Quote all of the entries word for word.

Dataset records:
========================================

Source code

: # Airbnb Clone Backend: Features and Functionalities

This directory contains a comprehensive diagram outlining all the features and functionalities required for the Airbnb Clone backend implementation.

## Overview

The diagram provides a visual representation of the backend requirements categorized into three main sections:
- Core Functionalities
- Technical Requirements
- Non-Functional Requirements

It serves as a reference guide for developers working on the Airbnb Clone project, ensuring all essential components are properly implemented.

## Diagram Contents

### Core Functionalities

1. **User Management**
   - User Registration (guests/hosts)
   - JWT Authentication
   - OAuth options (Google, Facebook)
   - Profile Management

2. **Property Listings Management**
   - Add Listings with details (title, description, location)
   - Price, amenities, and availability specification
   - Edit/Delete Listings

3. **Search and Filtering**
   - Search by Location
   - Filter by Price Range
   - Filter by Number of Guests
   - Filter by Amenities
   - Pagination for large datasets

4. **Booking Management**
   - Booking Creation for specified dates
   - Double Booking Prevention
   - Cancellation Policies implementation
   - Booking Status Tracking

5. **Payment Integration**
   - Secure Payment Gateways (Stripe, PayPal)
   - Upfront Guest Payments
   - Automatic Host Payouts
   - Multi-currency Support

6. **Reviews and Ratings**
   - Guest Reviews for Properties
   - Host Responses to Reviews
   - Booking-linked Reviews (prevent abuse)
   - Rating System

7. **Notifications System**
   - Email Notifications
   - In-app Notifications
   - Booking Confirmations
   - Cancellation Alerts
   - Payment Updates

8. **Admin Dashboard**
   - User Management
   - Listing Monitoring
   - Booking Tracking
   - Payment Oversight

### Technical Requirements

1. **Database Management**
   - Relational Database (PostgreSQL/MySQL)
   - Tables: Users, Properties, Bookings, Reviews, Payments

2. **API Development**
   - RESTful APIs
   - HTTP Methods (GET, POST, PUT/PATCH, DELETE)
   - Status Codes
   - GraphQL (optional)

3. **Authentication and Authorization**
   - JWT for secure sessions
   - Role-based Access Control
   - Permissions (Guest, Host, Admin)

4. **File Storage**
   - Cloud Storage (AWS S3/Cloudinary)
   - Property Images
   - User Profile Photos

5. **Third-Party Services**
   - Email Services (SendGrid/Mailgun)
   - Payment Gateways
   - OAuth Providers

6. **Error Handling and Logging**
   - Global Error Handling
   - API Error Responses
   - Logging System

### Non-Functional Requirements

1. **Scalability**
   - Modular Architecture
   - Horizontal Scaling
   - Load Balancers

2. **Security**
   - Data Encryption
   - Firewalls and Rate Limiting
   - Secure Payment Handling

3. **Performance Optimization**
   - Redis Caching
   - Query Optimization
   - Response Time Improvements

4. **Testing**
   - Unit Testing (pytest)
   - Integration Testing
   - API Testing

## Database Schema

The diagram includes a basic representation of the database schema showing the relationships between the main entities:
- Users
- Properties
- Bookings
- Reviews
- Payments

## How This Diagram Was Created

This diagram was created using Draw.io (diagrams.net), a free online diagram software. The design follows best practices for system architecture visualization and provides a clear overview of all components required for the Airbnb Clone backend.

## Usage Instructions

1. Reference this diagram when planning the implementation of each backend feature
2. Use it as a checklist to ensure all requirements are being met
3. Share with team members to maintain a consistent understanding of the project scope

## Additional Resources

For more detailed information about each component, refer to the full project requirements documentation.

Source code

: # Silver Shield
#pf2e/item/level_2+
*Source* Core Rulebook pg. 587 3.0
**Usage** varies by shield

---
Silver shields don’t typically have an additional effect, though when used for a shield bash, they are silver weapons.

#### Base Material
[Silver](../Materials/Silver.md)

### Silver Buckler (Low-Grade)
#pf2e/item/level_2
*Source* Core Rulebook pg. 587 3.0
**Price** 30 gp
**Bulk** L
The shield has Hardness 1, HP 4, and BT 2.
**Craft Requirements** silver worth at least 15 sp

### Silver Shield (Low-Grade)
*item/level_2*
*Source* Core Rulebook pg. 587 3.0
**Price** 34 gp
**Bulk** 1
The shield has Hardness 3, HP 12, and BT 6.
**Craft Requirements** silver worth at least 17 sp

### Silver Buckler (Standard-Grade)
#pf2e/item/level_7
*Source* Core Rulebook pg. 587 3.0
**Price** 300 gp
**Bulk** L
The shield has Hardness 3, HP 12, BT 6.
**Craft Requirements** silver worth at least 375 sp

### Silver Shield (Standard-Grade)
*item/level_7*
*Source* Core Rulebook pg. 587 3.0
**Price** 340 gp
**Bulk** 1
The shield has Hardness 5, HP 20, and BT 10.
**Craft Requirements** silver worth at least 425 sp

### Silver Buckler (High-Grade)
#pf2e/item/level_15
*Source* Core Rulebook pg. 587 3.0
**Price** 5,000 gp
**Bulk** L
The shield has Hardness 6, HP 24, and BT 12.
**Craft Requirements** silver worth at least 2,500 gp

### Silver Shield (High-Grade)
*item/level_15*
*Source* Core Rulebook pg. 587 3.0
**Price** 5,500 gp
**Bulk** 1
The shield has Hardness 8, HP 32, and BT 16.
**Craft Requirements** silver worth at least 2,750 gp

========================================

# Exercise answer:
Source code

: # Airbnb Clone Backend: Features and Functionalities

This directory contains a comprehensive diagram outlining all the features and functionalities required for the Airbnb Clone backend implementation.

## Overview

The diagram provides a visual representation of the backend requirements categorized into three main sections:
- Core Functionalities
- Technical Requirements
- Non-Functional Requirements

It serves as a reference guide for developers working on the Airbnb Clone project, ensuring all essential components are properly implemented.

## Diagram Contents

### Core Functionalities

1. **User Management**
   - User Registration (guests/hosts)
   - JWT Authentication
   - OAuth options (Google, Facebook)
   - Profile Management

2. **Property Listings Management**
   - Add Listings with details (title, description, location)
   - Price, amenities, and availability specification
   - Edit/Delete Listings

3. **Search and Filtering**
   - Search by Location
   - Filter by Price Range
   - Filter by Number of Guests
   - Filter by Amenities
   - Pagination for large datasets

4. **Booking Management**
   - Booking Creation for specified dates
   - Double Booking Prevention
   - Cancellation Policies implementation
   - Booking Status Tracking

5. **Payment Integration**
   - Secure Payment Gateways (Stripe, PayPal)
   - Upfront Guest Payments
   - Automatic Host Payouts
   - Multi-currency Support

6. **Reviews and Ratings**
   - Guest Reviews for Properties
   - Host Responses to Reviews
   - Booking-linked Reviews (prevent abuse)
   - Rating System

7. **Notifications System**
   - Email Notifications
   - In-app Notifications
   - Booking Confirmations
   - Cancellation Alerts
   - Payment Updates

8. **Admin Dashboard**
   - User Management
   - Listing Monitoring
   - Booking Tracking
   - Payment Oversight

### Technical Requirements

1. **Database Management**
   - Relational Database (PostgreSQL/MySQL)
   - Tables: Users, Properties, Bookings, Reviews, Payments

2. **API Development**
   - RESTful APIs
   - HTTP Methods (GET, POST, PUT/PATCH, DELETE)
   - Status Codes
   - GraphQL (optional)

3. **Authentication and Authorization**
   - JWT for secure sessions
   - Role-based Access Control
   - Permissions (Guest, Host, Admin)

4. **File Storage**
   - Cloud Storage (AWS S3/Cloudinary)
   - Property Images
   - User Profile Photos

5. **Third-Party Services**
   - Email Services (SendGrid/Mailgun)
   - Payment Gateways
   - OAuth Providers

6. **Error Handling and Logging**
   - Global Error Handling
   - API Error Responses
   - Logging System

### Non-Functional Requirements

1. **Scalability**
   - Modular Architecture
   - Horizontal Scaling
   - Load Balancers

2. **Security**
   - Data Encryption
   - Firewalls and Rate Limiting
   - Secure Payment Handling

3. **Performance Optimization**
   - Redis Caching
   - Query Optimization
   - Response Time Improvements

4. **Testing**
   - Unit Testing (pytest)
   - Integration Testing
   - API Testing

## Database Schema

The diagram includes a basic representation of the database schema showing the relationships between the main entities:
- Users
- Properties
- Bookings
- Reviews
- Payments

## How This Diagram Was Created

This diagram was created using Draw.io (diagrams.net), a free online diagram software. The design follows best practices for system architecture visualization and provides a clear overview of all components required for the Airbnb Clone backend.

## Usage Instructions

1. Reference this diagram when planning the implementation of each backend feature
2. Use it as a checklist to ensure all requirements are being met
3. Share with team members to maintain a consistent understanding of the project scope

## Additional Resources

For more detailed information about each component, refer to the full project requirements documentation.

Source code

: # Silver Shield
#pf2e/item/level_2+
*Source* Core Rulebook pg. 587 3.0
**Usage** varies by shield

---
Silver shields don’t typically have an additional effect, though when used for a shield bash, they are silver weapons.

#### Base Material
[Silver](../Materials/Silver.md)

### Silver Buckler (Low-Grade)
#pf2e/item/level_2
*Source* Core Rulebook pg. 587 3.0
**Price** 30 gp
**Bulk** L
The shield has Hardness 1, HP 4, and BT 2.
**Craft Requirements** silver worth at least 15 sp

### Silver Shield (Low-Grade)
*item/level_2*
*Source* Core Rulebook pg. 587 3.0
**Price** 34 gp
**Bulk** 1
The shield has Hardness 3, HP 12, and BT 6.
**Craft Requirements** silver worth at least 17 sp

### Silver Buckler (Standard-Grade)
#pf2e/item/level_7
*Source* Core Rulebook pg. 587 3.0
**Price** 300 gp
**Bulk** L
The shield has Hardness 3, HP 12, BT 6.
**Craft Requirements** silver worth at least 375 sp

### Silver Shield (Standard-Grade)
*item/level_7*
*Source* Core Rulebook pg. 587 3.0
**Price** 340 gp
**Bulk** 1
The shield has Hardness 5, HP 20, and BT 10.
**Craft Requirements** silver worth at least 425 sp

### Silver Buckler (High-Grade)
#pf2e/item/level_15
*Source* Core Rulebook pg. 587 3.0
**Price** 5,000 gp
**Bulk** L
The shield has Hardness 6, HP 24, and BT 12.
**Craft Requirements** silver worth at least 2,500 gp

### Silver Shield (High-Grade)
*item/level_15*
*Source* Core Rulebook pg. 587 3.0
**Price** 5,500 gp
**Bulk** 1
The shield has Hardness 8, HP 32, and BT 16.
**Craft Requirements** silver worth at least 2,750 gp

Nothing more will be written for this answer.